Message-ID: <CADbL1CcUu3P=Cr0RCw6_z09SZd4sfZ8NDCDqUdDEEO8TffREUg@mail.gmail.com>
Date: 2017-07-02T18:05:03Z
From: Mark White
Subject: [R-meta] Calculating variances and z transformation for tetrachoric, biserial correlations?
Hello,
I have converted a number of summary statistics (contingency tables, *t-* and
*F*-statistics,* M*s and *SD*s) to tetrachoric and biserial correlations.

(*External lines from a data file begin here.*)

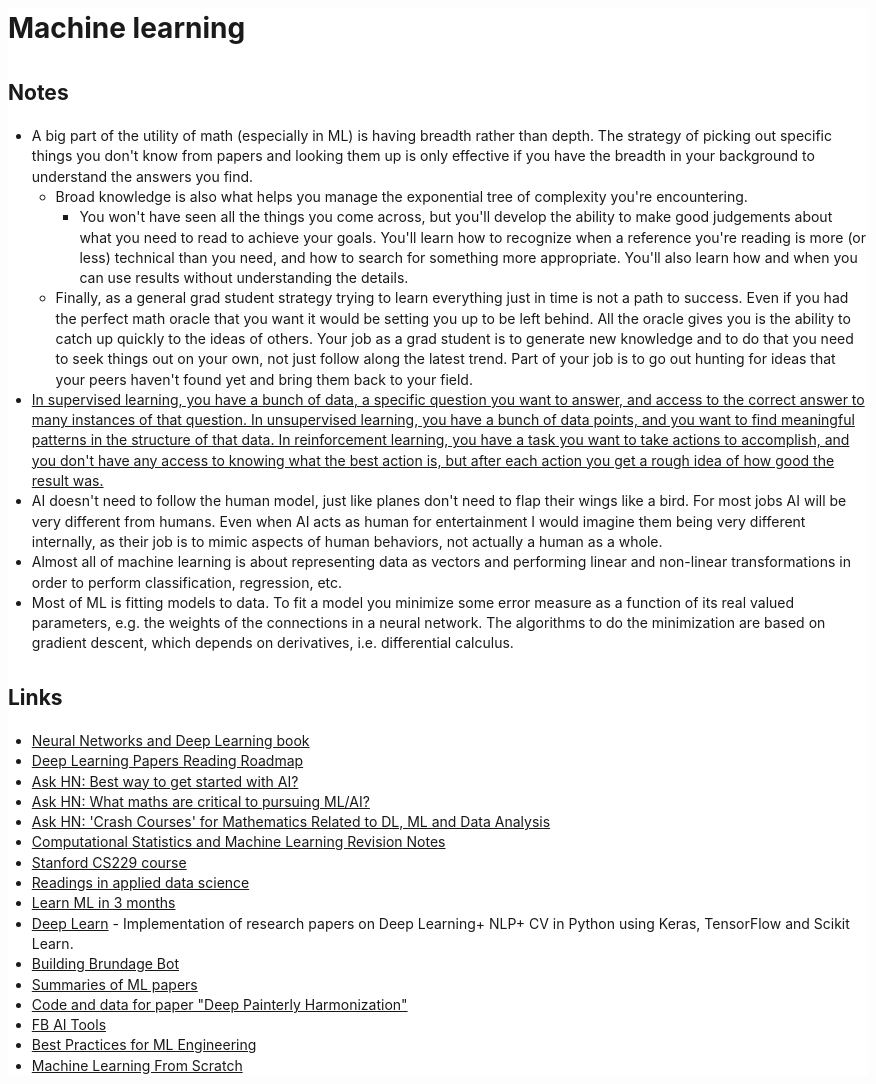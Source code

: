 # Machine learning

## Notes

* A big part of the utility of math \(especially in ML\) is having breadth rather than depth. The strategy of picking out specific things you don't know from papers and looking them up is only effective if you have the breadth in your background to understand the answers you find.
  * Broad knowledge is also what helps you manage the exponential tree of complexity you're encountering.
    * You won't have seen all the things you come across, but you'll develop the ability to make good judgements about what you need to read to achieve your goals. You'll learn how to recognize when a reference you're reading is more \(or less\) technical than you need, and how to search for something more appropriate. You'll also learn how and when you can use results without understanding the details.
  * Finally, as a general grad student strategy trying to learn everything just in time is not a path to success. Even if you had the perfect math oracle that you want it would be setting you up to be left behind. All the oracle gives you is the ability to catch up quickly to the ideas of others. Your job as a grad student is to generate new knowledge and to do that you need to seek things out on your own, not just follow along the latest trend. Part of your job is to go out hunting for ideas that your peers haven't found yet and bring them back to your field.
* [In supervised learning, you have a bunch of data, a specific question you want to answer, and access to the correct answer to many instances of that question. In unsupervised learning, you have a bunch of data points, and you want to find meaningful patterns in the structure of that data. In reinforcement learning, you have a task you want to take actions to accomplish, and you don't have any access to knowing what the best action is, but after each action you get a rough idea of how good the result was.](https://www.reddit.com/r/MachineLearning/comments/7780ok/r_alphago_zero_learning_from_scratch_deepmind/dol3knx/)
* AI doesn't need to follow the human model, just like planes don't need to flap their wings like a bird. For most jobs AI will be very different from humans. Even when AI acts as human for entertainment I would imagine them being very different internally, as their job is to mimic aspects of human behaviors, not actually a human as a whole.
* Almost all of machine learning is about representing data as vectors and performing linear and non-linear transformations in order to perform classification, regression, etc.
* Most of ML is fitting models to data. To fit a model you minimize some error measure as a function of its real valued parameters, e.g. the weights of the connections in a neural network. The algorithms to do the minimization are based on gradient descent, which depends on derivatives, i.e. differential calculus.

## Links

* [Neural Networks and Deep Learning book](http://neuralnetworksanddeeplearning.com/)
* [Deep Learning Papers Reading Roadmap](https://github.com/songrotek/Deep-Learning-Papers-Reading-Roadmap)
* [Ask HN: Best way to get started with AI?](https://news.ycombinator.com/item?id=15689399)
* [Ask HN: What maths are critical to pursuing ML/AI?](https://news.ycombinator.com/item?id=15116379)
* [Ask HN: 'Crash Courses' for Mathematics Related to DL, ML and Data Analysis](https://news.ycombinator.com/item?id=16508873)
* [Computational Statistics and Machine Learning Revision Notes](https://github.com/acbraith/CSML_notes)
* [Stanford CS229 course](https://github.com/econti/cs229)
* [Readings in applied data science](https://github.com/hadley/stats337)
* [Learn ML in 3 months](https://github.com/llSourcell/Learn_Machine_Learning_in_3_Months)
* [Deep Learn](https://github.com/GauravBh1010tt/DeepLearn) - Implementation of research papers on Deep Learning+ NLP+ CV in Python using Keras, TensorFlow and Scikit Learn.
* [Building Brundage Bot](https://hackernoon.com/building-brundage-bot-10252facf3d1)
* [Summaries of ML papers](https://github.com/aleju/papers)
* [Code and data for paper "Deep Painterly Harmonization"](https://github.com/luanfujun/deep-painterly-harmonization)
* [FB AI Tools](https://facebook.ai/developers/tools)
* [Best Practices for ML Engineering](https://developers.google.com/machine-learning/rules-of-ml/)
* [Machine Learning From Scratch](https://github.com/eriklindernoren/ML-From-Scratch)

The other effect sizes that I directly observed were raw correlations. I
have my model all set up to run, but I am unsure as to what to do about
these effect sizes. I see two options:
1. Submit raw, tetrachoric, and biserial correlations and their variances
to analyses directly (what I have now).
2. Do Fisher's r-to-z transformation and *then *submit those to analyses.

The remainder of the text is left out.